One might desire more from this text, however. The balance between salvaging Hyde's historical legacy and of analyzing the social context that led to the charges against him, is heavily weighted towards the former, with only one chapter dealing with issues of sexual identity and changing morals in this period. Further, Bonomi comes across not so much as a disinterested detective, but rather as defense attorney, committed to proving that Hyde wasn't a bad guy above all else. Her analysis of the letters charging Hyde with cross dressing is primarily devoted to showing why we shouldn't believe them, and little else, and such problems are scattered throughout the book. Additionally, the book lacks something of a cohesive structure, and would do well to have a more solid introduction, any kind of a conclusion, and perhaps a glossary for those readers who aren't as intimately familiar with British political history as the author herself clearly is. Still, Bonomi's book accomplishes much of what it sets out to. It exonerates Hyde, for the most part, returning the charges against him to the context that historians have stripped them from, and increasing our understanding of the political climate of the early 18th century. It is useful for any student of colonial or British politics, and for anyone interested in the forms political discourse takes. Not to mention for all the historians who have taken the charges against the Lord Cornbury at face value and perpetuated some of the most vulgar and base forms of political accusations for their readers, out of self-interest and expediency.
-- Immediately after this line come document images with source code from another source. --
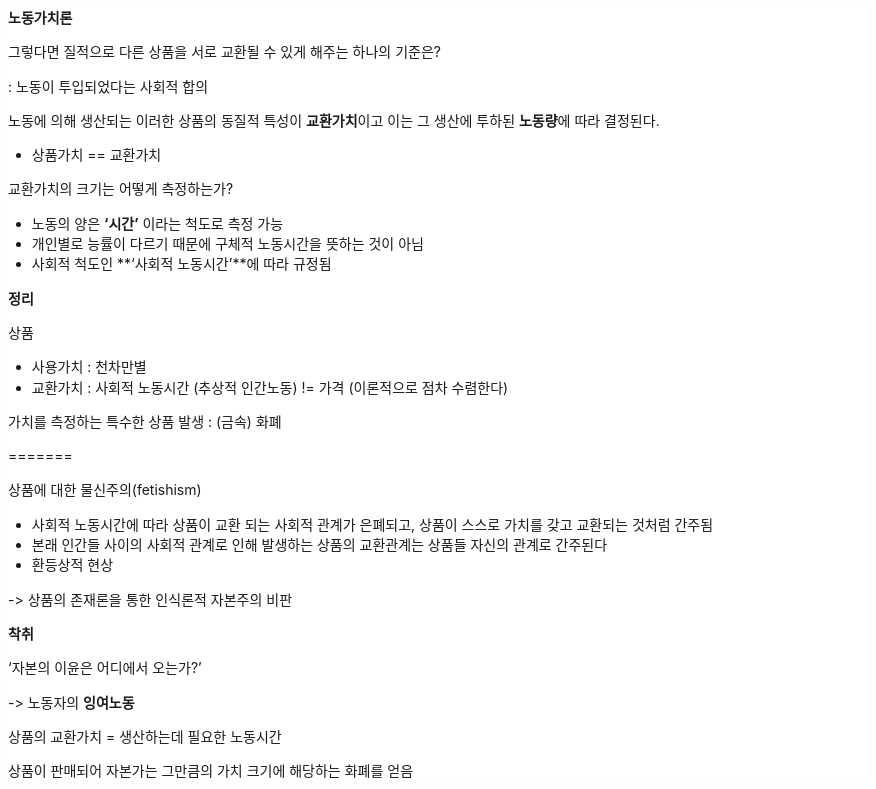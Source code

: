   

**노동가치론**

  

그렇다면 질적으로 다른 상품을 서로 교환될 수 있게 해주는 하나의 기준은?

: 노동이 투입되었다는 사회적 합의

  

노동에 의해 생산되는 이러한 상품의 동질적 특성이 **교환가치**이고 이는 그 생산에 투하된 **노동량**에 따라 결정된다.

  

- 상품가치 == 교환가치  

  

교환가치의 크기는 어떻게 측정하는가?

- 노동의 양은 **‘시간’** 이라는 척도로 측정 가능
- 개인별로 능률이 다르기 때문에 구체적 노동시간을 뜻하는 것이 아님
- 사회적 척도인 **‘사회적 노동시간’**에 따라 규정됨

  

**정리**

  

상품

- 사용가치 : 천차만별
- 교환가치 : 사회적 노동시간 (추상적 인간노동) != 가격 (이론적으로 점차 수렴한다)

  

가치를 측정하는 특수한 상품 발생 : (금속) 화폐

  

  

=======

상품에 대한 물신주의(fetishism)

- 사회적 노동시간에 따라 상품이 교환 되는 사회적 관계가 은폐되고, 상품이 스스로 가치를 갖고 교환되는 것처럼 간주됨
- 본래 인간들 사이의 사회적 관계로 인해 발생하는 상품의 교환관계는 상품들 자신의 관계로 간주된다
- 환등상적 현상

-> 상품의 존재론을 통한 인식론적 자본주의 비판

  

  

**착취**

‘자본의 이윤은 어디에서 오는가?’

-> 노동자의 **잉여노동**

  

상품의 교환가치 = 생산하는데 필요한 노동시간

상품이 판매되어 자본가는 그만큼의 가치 크기에 해당하는 화폐를 얻음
Despite it's flaws, this book opens the door to new interpretations of colonial and British politics, and paves the way for a more responsible historical interpretation of the American past. (originally prepared for History H398, Spring 2000, Ohio State University)
Lcena Lcena
The writer does indeed show how easily stories get garbled and tales get passed on as history. A great deal of scepticism or, at least, critical awareness is needed when looking at the past. This is a very readable and lucid book.